§ **Action item**:
Restate every record word for word, without the pictures.

START Data records

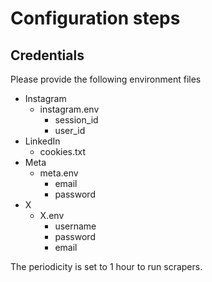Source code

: # Configuration steps

## Credentials

Please provide the following environment files
- Instagram
  - instagram.env
    - session_id
    - user_id
- LinkedIn
  - cookies.txt
- Meta
  - meta.env
    - email
    - password
- X
  - X.env
    - username
    - password
    - email
      
The periodicity is set to 1 hour to run scrapers.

END Data records

§ **Solved problem**:
Source code

: # Configuration steps

## Credentials

Please provide the following environment files
- Instagram
  - instagram.env
    - session_id
    - user_id
- LinkedIn
  - cookies.txt
- Meta
  - meta.env
    - email
    - password
- X
  - X.env
    - username
    - password
    - email
      
The periodicity is set to 1 hour to run scrapers.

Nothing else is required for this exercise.